ITEM 6.  CONTRACTS, ARRANGEMENTS OR UNDERSTANDING WITH RESPECT TO SECURITIES OF
         THE ISSUER.

JOINT FILING AGREEMENT

         A Joint Filing Agreement dated January 8, 2000, by and between Fund
VIII, GP VIII, and First Reserve has been executed by the Reporting Persons, a
copy of which is attached hereto as Exhibit A and incorporated herein by
reference.

STOCK PURCHASE AGREEMENT

         The purchase price per share for 4,323,333 of the shares (the
"Protected Shares") of Common Stock of CB&I sold to Fund VIII by Wedge is $16.25
per share, but is subject to a downward adjustment so long as Fund VIII holds
the Protected Shares for at least one year. Under the terms of the Stock
Purchase Agreement pursuant to which Fund VIII purchased the shares from Wedge
(the "Stock Purchase Agreement"), the amount of the per share downward price
adjustment, which cannot exceed $2.75 per share, will equal the amount by which
$16.25 exceeds the greater of (i) the average per share sale price realized by
Fund VIII on the sale of its Protected Shares and (ii) the highest mean of the
daily closing prices per share of CB&I stock for any 40 consecutive trading days
prior to Fund VIII's disposition of the Protected Shares.
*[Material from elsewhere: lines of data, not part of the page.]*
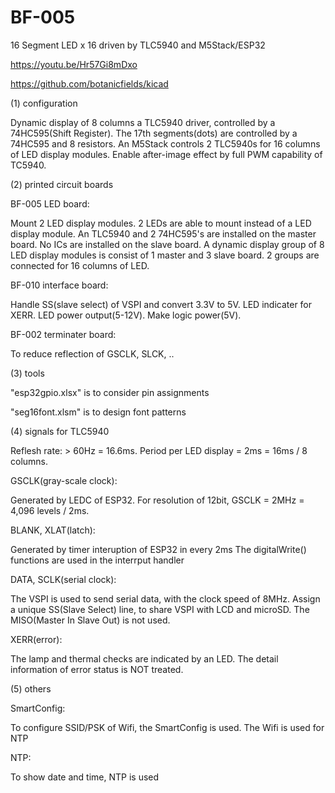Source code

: # BF-005
16 Segment LED x 16  driven by TLC5940 and M5Stack/ESP32

https://youtu.be/Hr57Gi8mDxo

https://github.com/botanicfields/kicad

(1) configuration

Dynamic display of 8 columns a TLC5940 driver, controlled by a 74HC595(Shift Register).
The 17th segments(dots) are controlled by a 74HC595 and 8 resistors.
An M5Stack controls 2 TLC5940s for 16 columns of LED display modules.
Enable after-image effect by full PWM capability of TC5940.

(2) printed circuit boards

BF-005 LED board:

Mount 2 LED display modules.
2 LEDs are able to mount instead of a LED display module.
An TLC5940 and 2 74HC595's are installed on the master board.
No ICs are installed on the slave board.
A dynamic display group of 8 LED display modules is consist of 1 master and 3 slave board.
2 groups are connected for 16 columns of LED.

BF-010 interface board:

Handle SS(slave select) of VSPI and convert 3.3V to 5V.
LED indicater for XERR.
LED power output(5-12V).
Make logic power(5V).

BF-002 terminater board:

To reduce reflection of GSCLK, SLCK, ..

(3) tools

"esp32gpio.xlsx" is to consider pin assignments

"seg16font.xlsm" is to design font patterns

(4) signals for TLC5940

Reflesh rate: > 60Hz = 16.6ms.
Period per LED display = 2ms = 16ms / 8 columns.

GSCLK(gray-scale clock):

Generated by LEDC of ESP32.
For resolution of 12bit, GSCLK = 2MHz = 4,096 levels / 2ms.

BLANK, XLAT(latch):

Generated by timer interuption of ESP32 in every 2ms
The digitalWrite() functions are used in the interrput handler

DATA, SCLK(serial clock):

The VSPI is used to send serial data, with the clock speed of 8MHz.
Assign a unique SS(Slave Select) line, to share VSPI with LCD and microSD.
The MISO(Master In Slave Out) is not used.

XERR(error):

The lamp and thermal checks are indicated by an LED.
The detail information of error status is NOT treated.

(5) others

SmartConfig:

To configure SSID/PSK of Wifi, the SmartConfig is used.
The Wifi is used for NTP

NTP:

To show date and time, NTP is used
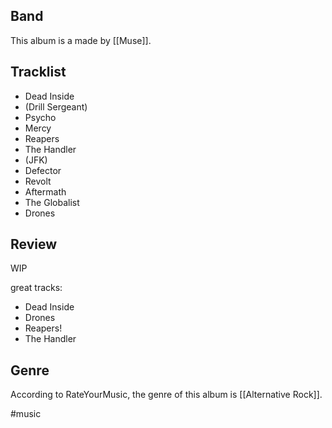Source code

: ## Band
This album is a made by [[Muse]]. 
## Tracklist
- Dead Inside
- (Drill Sergeant)
- Psycho
- Mercy
- Reapers
- The Handler
- (JFK)
- Defector
- Revolt
- Aftermath
- The Globalist
- Drones

## Review
WIP

great tracks:
- Dead Inside 
- Drones
- Reapers!
- The Handler
## Genre
According to RateYourMusic, the genre of this album is [[Alternative Rock]].

#music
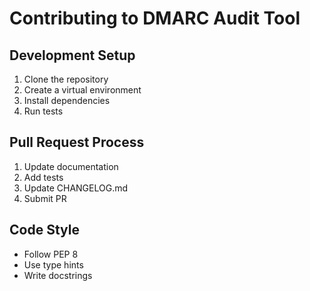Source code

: # Contributing to DMARC Audit Tool

## Development Setup
1. Clone the repository
2. Create a virtual environment
3. Install dependencies
4. Run tests

## Pull Request Process
1. Update documentation
2. Add tests
3. Update CHANGELOG.md
4. Submit PR

## Code Style
- Follow PEP 8
- Use type hints
- Write docstrings 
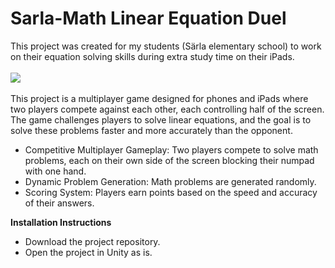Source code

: # Sarla-Math Linear Equation Duel

This project was created for my students (Särla elementary school) to work on their equation solving skills during extra study time on their iPads. <br /><br />
<kbd>
![](https://github.com/FightingFalcon/Sarla-Math-Equation-Duel-Unity3D/blob/main/gif2.gif)
</kbd>
<br /><br />This project is a multiplayer game designed for phones and iPads where two players compete against each other, each controlling half of the screen. The game challenges players to solve linear equations, and the goal is to solve these problems faster and more accurately than the opponent.

* Competitive Multiplayer Gameplay: Two players compete to solve math problems, each on their own side of the screen blocking their numpad with one hand.
* Dynamic Problem Generation: Math problems are generated randomly.
* Scoring System: Players earn points based on the speed and accuracy of their answers.

**Installation Instructions**
* Download the project repository.
* Open the project in Unity as is.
If by July 30, 2010,
Fund VIII has not sold all of its Protected Shares purchased in the transaction,
Fund VIII shall receive an adjustment amount for those remaining shares as if it
had sold those remaining shares at the highest mean of the daily closing prices
per share of Common Stock as reported on the New York Stock Exchange for any
period of 40 consecutive trading days prior to July 30, 2010. The Stock Purchase
Agreement contains other terms and conditions. The foregoing description of such
agreement is qualified in its entirety by reference to the text of such
agreement, which is filed as an exhibit to this Schedule 13D and is incorporated
by reference herein.

SHAREHOLDER AGREEMENT

         Upon closing of the Howe-Baker Acquisition, Fund VIII and the Issuer
entered into the Shareholder Agreement.



                                                                    Page 8 of 11
<PAGE>   9

         Standstill Provisions.

         The Shareholder Agreement contains so-called "standstill" provisions
which, among other things, (i) prohibit the purchase of additional shares by
Fund VIII (whether by tender offer or otherwise) except as described in Item 4
herein, and (ii) prohibit acquisition proposals, proxy solicitations, group
formation or encouragement of third parties for takeover purposes by Fund VIII.
With respect to any proposed business combination or recapitalization involving
the Issuer and any third party, Fund VIII must vote or tender its shares or
otherwise act as recommended by the Supervisory Board of the Issuer (or any
committee of the Issuer constituted for the purpose of evaluating such proposed
transaction). Fund VIII will be free to submit a competing offer for the Issuer
only in the event that the Supervisory Board of the Issuer determines to sell
control of the Issuer to another party.

         The Shareholder Agreement provides that in the event of a breach of any
covenants or agreements contained therein, the aggrieved party (including any
present or future shareholders of the Issuer) shall be entitled to the remedy of
specific performance, injunction or other equitable relief. In the event of a
breach by Fund VIII of the "standstill" provisions discussed above (whether by
the launching of a tender offer or otherwise), the Issuer and/or its
shareholders may seek injunctive relief. However, as such relief is equitable in
nature and at the discretion of the court in which such action is brought, there
can be no assurance that such court will grant such relief.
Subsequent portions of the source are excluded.